**Exercise**
Verbatim copy, images removed: write out the entries below.

**Recorded information**
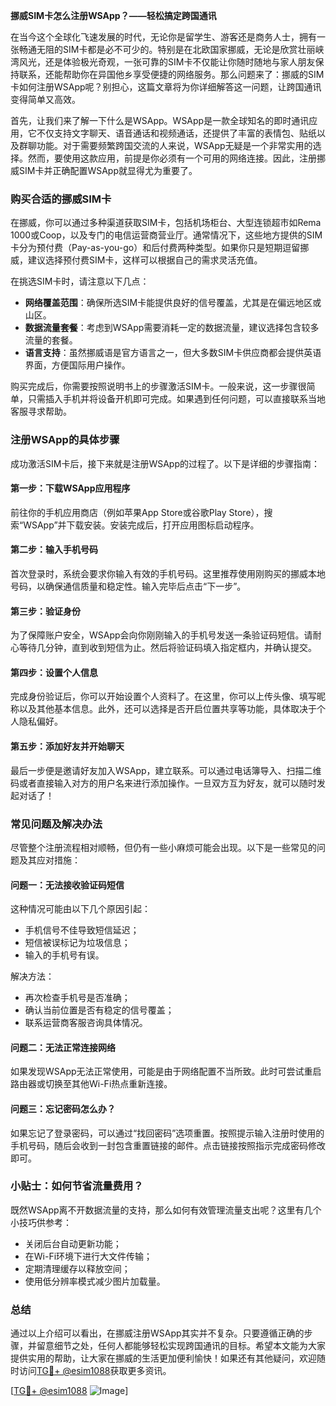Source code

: **挪威SIM卡怎么注册WSApp？——轻松搞定跨国通讯**

在当今这个全球化飞速发展的时代，无论你是留学生、游客还是商务人士，拥有一张畅通无阻的SIM卡都是必不可少的。特别是在北欧国家挪威，无论是欣赏壮丽峡湾风光，还是体验极光奇观，一张可靠的SIM卡不仅能让你随时随地与家人朋友保持联系，还能帮助你在异国他乡享受便捷的网络服务。那么问题来了：挪威的SIM卡如何注册WSApp呢？别担心，这篇文章将为你详细解答这一问题，让跨国通讯变得简单又高效。

首先，让我们来了解一下什么是WSApp。WSApp是一款全球知名的即时通讯应用，它不仅支持文字聊天、语音通话和视频通话，还提供了丰富的表情包、贴纸以及群聊功能。对于需要频繁跨国交流的人来说，WSApp无疑是一个非常实用的选择。然而，要使用这款应用，前提是你必须有一个可用的网络连接。因此，注册挪威SIM卡并正确配置WSApp就显得尤为重要了。

### **购买合适的挪威SIM卡**
在挪威，你可以通过多种渠道获取SIM卡，包括机场柜台、大型连锁超市如Rema 1000或Coop，以及专门的电信运营商营业厅。通常情况下，这些地方提供的SIM卡分为预付费（Pay-as-you-go）和后付费两种类型。如果你只是短期逗留挪威，建议选择预付费SIM卡，这样可以根据自己的需求灵活充值。

在挑选SIM卡时，请注意以下几点：
- **网络覆盖范围**：确保所选SIM卡能提供良好的信号覆盖，尤其是在偏远地区或山区。
- **数据流量套餐**：考虑到WSApp需要消耗一定的数据流量，建议选择包含较多流量的套餐。
- **语言支持**：虽然挪威语是官方语言之一，但大多数SIM卡供应商都会提供英语界面，方便国际用户操作。

购买完成后，你需要按照说明书上的步骤激活SIM卡。一般来说，这一步骤很简单，只需插入手机并将设备开机即可完成。如果遇到任何问题，可以直接联系当地客服寻求帮助。

### **注册WSApp的具体步骤**
成功激活SIM卡后，接下来就是注册WSApp的过程了。以下是详细的步骤指南：

#### **第一步：下载WSApp应用程序**
前往你的手机应用商店（例如苹果App Store或谷歌Play Store），搜索“WSApp”并下载安装。安装完成后，打开应用图标启动程序。

#### **第二步：输入手机号码**
首次登录时，系统会要求你输入有效的手机号码。这里推荐使用刚购买的挪威本地号码，以确保通信质量和稳定性。输入完毕后点击“下一步”。

#### **第三步：验证身份**
为了保障账户安全，WSApp会向你刚刚输入的手机号发送一条验证码短信。请耐心等待几分钟，直到收到短信为止。然后将验证码填入指定框内，并确认提交。

#### **第四步：设置个人信息**
完成身份验证后，你可以开始设置个人资料了。在这里，你可以上传头像、填写昵称以及其他基本信息。此外，还可以选择是否开启位置共享等功能，具体取决于个人隐私偏好。

#### **第五步：添加好友并开始聊天**
最后一步便是邀请好友加入WSApp，建立联系。可以通过电话簿导入、扫描二维码或者直接输入对方的用户名来进行添加操作。一旦双方互为好友，就可以随时发起对话了！

### **常见问题及解决办法**
尽管整个注册流程相对顺畅，但仍有一些小麻烦可能会出现。以下是一些常见的问题及其应对措施：

#### **问题一：无法接收验证码短信**
这种情况可能由以下几个原因引起：
- 手机信号不佳导致短信延迟；
- 短信被误标记为垃圾信息；
- 输入的手机号有误。

解决方法：
- 再次检查手机号是否准确；
- 确认当前位置是否有稳定的信号覆盖；
- 联系运营商客服咨询具体情况。

#### **问题二：无法正常连接网络**
如果发现WSApp无法正常使用，可能是由于网络配置不当所致。此时可尝试重启路由器或切换至其他Wi-Fi热点重新连接。

#### **问题三：忘记密码怎么办？**
如果忘记了登录密码，可以通过“找回密码”选项重置。按照提示输入注册时使用的手机号码，随后会收到一封包含重置链接的邮件。点击链接按照指示完成密码修改即可。

### **小贴士：如何节省流量费用？**
既然WSApp离不开数据流量的支持，那么如何有效管理流量支出呢？这里有几个小技巧供参考：
- 关闭后台自动更新功能；
- 在Wi-Fi环境下进行大文件传输；
- 定期清理缓存以释放空间；
- 使用低分辨率模式减少图片加载量。

### **总结**
通过以上介绍可以看出，在挪威注册WSApp其实并不复杂。只要遵循正确的步骤，并留意细节之处，任何人都能够轻松实现跨国通讯的目标。希望本文能为大家提供实用的帮助，让大家在挪威的生活更加便利愉快！如果还有其他疑问，欢迎随时访问[TG💪+ @esim1088](https://t.me/s/esim1088)获取更多资讯。

[[TG💪+ @esim1088](https://t.me/s/esim1088) ![Image](https://i.postimg.cc/4NQfJmqS/Snipaste-2025-05-13-00-14-12.png)]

**Solution**
Source code

: **挪威SIM卡怎么注册WSApp？——轻松搞定跨国通讯**

在当今这个全球化飞速发展的时代，无论你是留学生、游客还是商务人士，拥有一张畅通无阻的SIM卡都是必不可少的。特别是在北欧国家挪威，无论是欣赏壮丽峡湾风光，还是体验极光奇观，一张可靠的SIM卡不仅能让你随时随地与家人朋友保持联系，还能帮助你在异国他乡享受便捷的网络服务。那么问题来了：挪威的SIM卡如何注册WSApp呢？别担心，这篇文章将为你详细解答这一问题，让跨国通讯变得简单又高效。

首先，让我们来了解一下什么是WSApp。WSApp是一款全球知名的即时通讯应用，它不仅支持文字聊天、语音通话和视频通话，还提供了丰富的表情包、贴纸以及群聊功能。对于需要频繁跨国交流的人来说，WSApp无疑是一个非常实用的选择。然而，要使用这款应用，前提是你必须有一个可用的网络连接。因此，注册挪威SIM卡并正确配置WSApp就显得尤为重要了。

### **购买合适的挪威SIM卡**
在挪威，你可以通过多种渠道获取SIM卡，包括机场柜台、大型连锁超市如Rema 1000或Coop，以及专门的电信运营商营业厅。通常情况下，这些地方提供的SIM卡分为预付费（Pay-as-you-go）和后付费两种类型。如果你只是短期逗留挪威，建议选择预付费SIM卡，这样可以根据自己的需求灵活充值。

在挑选SIM卡时，请注意以下几点：
- **网络覆盖范围**：确保所选SIM卡能提供良好的信号覆盖，尤其是在偏远地区或山区。
- **数据流量套餐**：考虑到WSApp需要消耗一定的数据流量，建议选择包含较多流量的套餐。
- **语言支持**：虽然挪威语是官方语言之一，但大多数SIM卡供应商都会提供英语界面，方便国际用户操作。

购买完成后，你需要按照说明书上的步骤激活SIM卡。一般来说，这一步骤很简单，只需插入手机并将设备开机即可完成。如果遇到任何问题，可以直接联系当地客服寻求帮助。

### **注册WSApp的具体步骤**
成功激活SIM卡后，接下来就是注册WSApp的过程了。以下是详细的步骤指南：

#### **第一步：下载WSApp应用程序**
前往你的手机应用商店（例如苹果App Store或谷歌Play Store），搜索“WSApp”并下载安装。安装完成后，打开应用图标启动程序。

#### **第二步：输入手机号码**
首次登录时，系统会要求你输入有效的手机号码。这里推荐使用刚购买的挪威本地号码，以确保通信质量和稳定性。输入完毕后点击“下一步”。

#### **第三步：验证身份**
为了保障账户安全，WSApp会向你刚刚输入的手机号发送一条验证码短信。请耐心等待几分钟，直到收到短信为止。然后将验证码填入指定框内，并确认提交。

#### **第四步：设置个人信息**
完成身份验证后，你可以开始设置个人资料了。在这里，你可以上传头像、填写昵称以及其他基本信息。此外，还可以选择是否开启位置共享等功能，具体取决于个人隐私偏好。

#### **第五步：添加好友并开始聊天**
最后一步便是邀请好友加入WSApp，建立联系。可以通过电话簿导入、扫描二维码或者直接输入对方的用户名来进行添加操作。一旦双方互为好友，就可以随时发起对话了！

### **常见问题及解决办法**
尽管整个注册流程相对顺畅，但仍有一些小麻烦可能会出现。以下是一些常见的问题及其应对措施：

#### **问题一：无法接收验证码短信**
这种情况可能由以下几个原因引起：
- 手机信号不佳导致短信延迟；
- 短信被误标记为垃圾信息；
- 输入的手机号有误。

解决方法：
- 再次检查手机号是否准确；
- 确认当前位置是否有稳定的信号覆盖；
- 联系运营商客服咨询具体情况。

#### **问题二：无法正常连接网络**
如果发现WSApp无法正常使用，可能是由于网络配置不当所致。此时可尝试重启路由器或切换至其他Wi-Fi热点重新连接。

#### **问题三：忘记密码怎么办？**
如果忘记了登录密码，可以通过“找回密码”选项重置。按照提示输入注册时使用的手机号码，随后会收到一封包含重置链接的邮件。点击链接按照指示完成密码修改即可。

### **小贴士：如何节省流量费用？**
既然WSApp离不开数据流量的支持，那么如何有效管理流量支出呢？这里有几个小技巧供参考：
- 关闭后台自动更新功能；
- 在Wi-Fi环境下进行大文件传输；
- 定期清理缓存以释放空间；
- 使用低分辨率模式减少图片加载量。

### **总结**
通过以上介绍可以看出，在挪威注册WSApp其实并不复杂。只要遵循正确的步骤，并留意细节之处，任何人都能够轻松实现跨国通讯的目标。希望本文能为大家提供实用的帮助，让大家在挪威的生活更加便利愉快！如果还有其他疑问，欢迎随时访问[TG💪+ @esim1088](https://t.me/s/esim1088)获取更多资讯。

[[TG💪+ @esim1088](https://t.me/s/esim1088) ![Image](https://i.postimg.cc/4NQfJmqS/Snipaste-2025-05-13-00-14-12.png)]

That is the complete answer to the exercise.